By analyzing the influence of surgical expertise on mortality in the same setting, we have found that, faced with a similar preoperative clinical profile of patients, ES performed more arch replacements with a mean duration of CPB and aortic cross-clamp comparable between the two groups. These results could be related to a difference in the surgeon’s decision-making process since they extended more frequently ATAAD repair to the aortic arch, being more confident with a more complex surgical procedure compared to NES. Considering the postoperative course, our analysis showed that NES patients had a lower incidence (albeit not significant) of permanent neurological damage and a lower hospitalization length with a similar incidence of acute kidney injury. There was a tendency of a higher surgical re-exploration rate for postoperative bleeding in the ES group; this could be related to the higher percentage of redo procedures and aortic arch replacements performed by ES. The 30-day mortality rate of the two groups was 8%; when analyzing the causes of death, it emerged that the patients operated on by expert surgeons suffered mainly from ischemic complications (36%), probably related to the severity and extension of the dissection, while in the NES group, the causes of death were mainly multi-organ failure and heart failure. Despite a higher number of arch procedures by ES, no significant difference was found in the incidence of aortic re-operations with a similar survival of >70% at the 5-year follow-up.

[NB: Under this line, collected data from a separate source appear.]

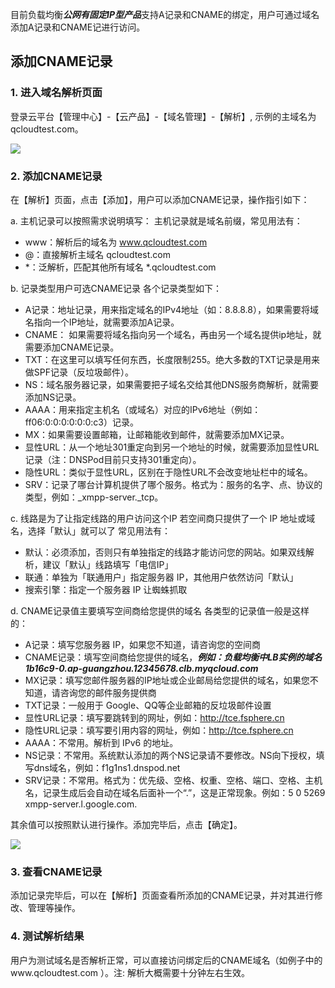 目前负载均衡***公网有固定IP型产品***支持A记录和CNAME的绑定，用户可通过域名添加A记录和CNAME记进行访问。


##  添加CNAME记录

### 1. 进入域名解析页面

登录云平台【管理中心】-【云产品】-【域名管理】-【解析】, 示例的主域名为qcloudtest.com。

![](https://main.qcloudimg.com/raw/005aec8272c6384a9626e62b5d3bd735.png)

### 2. 添加CNAME记录

在【解析】页面，点击【添加】，用户可以添加CNAME记录，操作指引如下：

a. 主机记录可以按照需求说明填写：
主机记录就是域名前缀，常见用法有：
- www：解析后的域名为 www.qcloudtest.com
- @：直接解析主域名 qcloudtest.com
- *：泛解析，匹配其他所有域名 *.qcloudtest.com

b. 记录类型用户可选CNAME记录
各个记录类型如下：
- A记录：地址记录，用来指定域名的IPv4地址（如：8.8.8.8），如果需要将域名指向一个IP地址，就需要添加A记录。
- CNAME： 如果需要将域名指向另一个域名，再由另一个域名提供ip地址，就需要添加CNAME记录。
- TXT：在这里可以填写任何东西，长度限制255。绝大多数的TXT记录是用来做SPF记录（反垃圾邮件）。
- NS：域名服务器记录，如果需要把子域名交给其他DNS服务商解析，就需要添加NS记录。
- AAAA：用来指定主机名（或域名）对应的IPv6地址（例如：ff06:0:0:0:0:0:0:c3）记录。
- MX：如果需要设置邮箱，让邮箱能收到邮件，就需要添加MX记录。
- 显性URL：从一个地址301重定向到另一个地址的时候，就需要添加显性URL记录（注：DNSPod目前只支持301重定向）。
- 隐性URL：类似于显性URL，区别在于隐性URL不会改变地址栏中的域名。
- SRV：记录了哪台计算机提供了哪个服务。格式为：服务的名字、点、协议的类型，例如：_xmpp-server._tcp。

c. 线路是为了让指定线路的用户访问这个IP
若空间商只提供了一个 IP 地址或域名，选择「默认」就可以了
常见用法有：
- 默认：必须添加，否则只有单独指定的线路才能访问您的网站。如果双线解析，建议「默认」线路填写「电信IP」
- 联通：单独为「联通用户」指定服务器 IP，其他用户依然访问「默认」
- 搜索引擎：指定一个服务器 IP 让蜘蛛抓取

d. CNAME记录值主要填写空间商给您提供的域名
各类型的记录值一般是这样的：
- A记录：填写您服务器 IP，如果您不知道，请咨询您的空间商
- CNAME记录：填写空间商给您提供的域名，***例如：负载均衡中LB实例的域名1b16c9-0.ap-guangzhou.12345678.clb.myqcloud.com*** 
- MX记录：填写您邮件服务器的IP地址或企业邮局给您提供的域名，如果您不知道，请咨询您的邮件服务提供商
- TXT记录：一般用于 Google、QQ等企业邮箱的反垃圾邮件设置
- 显性URL记录：填写要跳转到的网址，例如：http://tce.fsphere.cn
- 隐性URL记录：填写要引用内容的网址，例如：http://tce.fsphere.cn
- AAAA：不常用。解析到 IPv6 的地址。
- NS记录：不常用。系统默认添加的两个NS记录请不要修改。NS向下授权，填写dns域名，例如：f1g1ns1.dnspod.net
- SRV记录：不常用。格式为：优先级、空格、权重、空格、端口、空格、主机名，记录生成后会自动在域名后面补一个“.”，这是正常现象。例如：5 0 5269 xmpp-server.l.google.com.

其余值可以按照默认进行操作。添加完毕后，点击【确定】。

![](https://mccdn.qcloud.com/static/img/3d952308d0e576fa3a2be640b3238074/image.png)

### 3. 查看CNAME记录

添加记录完毕后，可以在【解析】页面查看所添加的CNAME记录，并对其进行修改、管理等操作。

### 4. 测试解析结果

用户为测试域名是否解析正常，可以直接访问绑定后的CNAME域名（如例子中的www.qcloudtest.com ）。注: 解析大概需要十分钟左右生效。
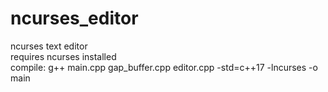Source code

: # ncurses_editor
ncurses text editor<br>requires ncurses installed<br>
compile: g++ main.cpp gap_buffer.cpp editor.cpp -std=c++17 -lncurses -o main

At multivariable analysis, preoperative cardiogenic shock and circulatory arrest time were independent risk factors for mortality; axillary artery cannulation was an independent protective factor, while surgical expertise did not influence 30-day mortality.
We believe that our overall results support the possibility that NES may acquire adequate surgical skills, allowing them to progressively shorten their learning curve, which, in our opinion, may also be a consequence of the standardization in the management of ATAAD in our institution from 2010. Furthermore, the present experience indicates that the adoption of a specific organization model for ATAAD patients, which includes a network connecting several SCs with an experienced HC, provides undelayed diagnosis, aggressive medical management, and expeditious surgical repair, which, together with standardization of surgical protocols and strategies, might have contributed not only to improving our surgical results but also to providing a more adequate surgical training of less experienced operators who may be involved progressively in the management of more difficult and higher-risk cases.